# Linear Classification

This notebook implements a linear Support Vector Machine from Scratch.

In [1]:
import pandas as pd
import numpy as np
from typing import Tuple

df_train = pd.read_csv('data/SPECT.train',header=None)
df_test = pd.read_csv('data/SPECT.test',header=None)

train = df_train.values
test = df_test.values

y_train = train[:,0]
X_train = train[:,1:]
y_test = test[:,0]
X_test = test[:,1:]

### The Hinge Loss Function

Given predictions from a model `preds` and ground truth labels `y` $\in \left\{-1, 1\right\} $, `loss` calculates the hinge loss, that is, $\max\left(0, 1-y \cdot \textbf{x}^T \textbf{w}\right)$.  
Moreover, it calculates the gradient of the hinge loss with respect to $\textbf{w}$. 
Recall that the hinge loss function with regularization is given as $\textbf{L}(\textbf{w}) = \sum_{i=1}^n \left[ \max \left(0, 1-y_i \textbf{x}_i^T \textbf{w}  \right) + \frac{\lambda}{n} \cdot \textbf{w}^T\textbf{w}\right]$

The gradient of the hinge loss w.r.t. $\textbf{w}$ for *a single sample* $x_i$ therefore is:  
$\nabla_{x_i} \textbf{L}(\textbf{w}) = \begin{cases}   \frac{2\lambda}{n} \textbf{w} && \text{if  } y_i \textbf{x}_i^T \textbf{w} > 1 \\ \frac{2\lambda}{n} \textbf{w} - y_i \textbf{x}_i && \text{if  } y_i \textbf{x}_i^T \textbf{w} < 1     \end{cases}$  

**Note** however, that in this implementation the regularization is taken care of separately (in the `reg` function).
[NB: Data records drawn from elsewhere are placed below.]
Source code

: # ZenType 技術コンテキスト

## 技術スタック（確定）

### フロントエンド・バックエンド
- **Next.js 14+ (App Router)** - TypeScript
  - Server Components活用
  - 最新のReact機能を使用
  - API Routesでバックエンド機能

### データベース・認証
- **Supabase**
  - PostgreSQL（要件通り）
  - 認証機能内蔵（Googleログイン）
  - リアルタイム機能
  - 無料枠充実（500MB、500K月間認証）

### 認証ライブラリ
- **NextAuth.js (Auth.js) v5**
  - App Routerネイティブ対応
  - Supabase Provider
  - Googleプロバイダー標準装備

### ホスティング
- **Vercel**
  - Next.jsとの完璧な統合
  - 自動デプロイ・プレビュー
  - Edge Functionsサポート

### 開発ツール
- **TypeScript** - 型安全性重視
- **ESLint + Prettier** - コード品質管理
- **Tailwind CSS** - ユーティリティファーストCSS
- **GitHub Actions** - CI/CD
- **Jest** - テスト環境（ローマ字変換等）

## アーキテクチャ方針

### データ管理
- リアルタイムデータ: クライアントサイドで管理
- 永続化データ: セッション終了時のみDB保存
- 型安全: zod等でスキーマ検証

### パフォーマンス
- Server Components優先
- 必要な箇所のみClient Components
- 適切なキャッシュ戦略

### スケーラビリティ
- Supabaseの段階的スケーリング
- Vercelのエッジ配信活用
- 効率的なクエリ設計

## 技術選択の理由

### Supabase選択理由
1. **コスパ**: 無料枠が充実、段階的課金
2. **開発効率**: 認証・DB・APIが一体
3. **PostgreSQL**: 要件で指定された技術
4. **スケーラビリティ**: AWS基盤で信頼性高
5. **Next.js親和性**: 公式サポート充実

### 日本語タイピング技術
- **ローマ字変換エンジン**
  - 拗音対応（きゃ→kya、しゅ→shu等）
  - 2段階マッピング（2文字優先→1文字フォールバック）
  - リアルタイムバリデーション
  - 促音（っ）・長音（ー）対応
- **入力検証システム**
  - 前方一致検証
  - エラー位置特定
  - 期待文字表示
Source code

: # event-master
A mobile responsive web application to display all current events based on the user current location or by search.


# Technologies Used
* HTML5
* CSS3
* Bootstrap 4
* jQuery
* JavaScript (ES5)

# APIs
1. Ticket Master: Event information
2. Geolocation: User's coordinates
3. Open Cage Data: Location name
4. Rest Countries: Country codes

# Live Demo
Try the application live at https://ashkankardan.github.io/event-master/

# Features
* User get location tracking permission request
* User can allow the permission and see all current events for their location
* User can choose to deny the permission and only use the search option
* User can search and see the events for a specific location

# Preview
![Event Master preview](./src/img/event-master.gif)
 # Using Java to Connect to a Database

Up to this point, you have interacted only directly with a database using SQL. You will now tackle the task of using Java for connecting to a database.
Therefore, the gradient that is returend by `loss` **does not contain** the term $\frac{2\lambda}{n} \textbf{w}$!

In [2]:
def loss(preds: np.ndarray, y: np.ndarray) -> Tuple[np.ndarray, np.ndarray]:
    """Calculates hinge loss on predictions preds and ground truth y"""
    l = np.max(
        np.hstack([
            np.zeros((len(y), 1)),
            (1-y*preds).reshape(-1, 1)
        ]), axis=1
    )

    g = l.copy()
    mask = g > 0
    g[mask] = -y[mask]
    g[~mask] = 0

    return l, g

In [3]:
# Example:
loss(
    preds = np.array([2, 0, -3, 4]),
    y = np.array([1, 1, -1, -1])
    )

(array([0., 1., 0., 5.]), array([ 0., -1.,  0.,  1.]))

### The $\mathcal{L}_2$ Regularizer

Value of $\mathcal{L}_2$-regularizer $r$ and its gradient $g$ at point $\textbf{w}$. This is the separate regularization term which – in this implementation - is not included in the loss function but handeled separately.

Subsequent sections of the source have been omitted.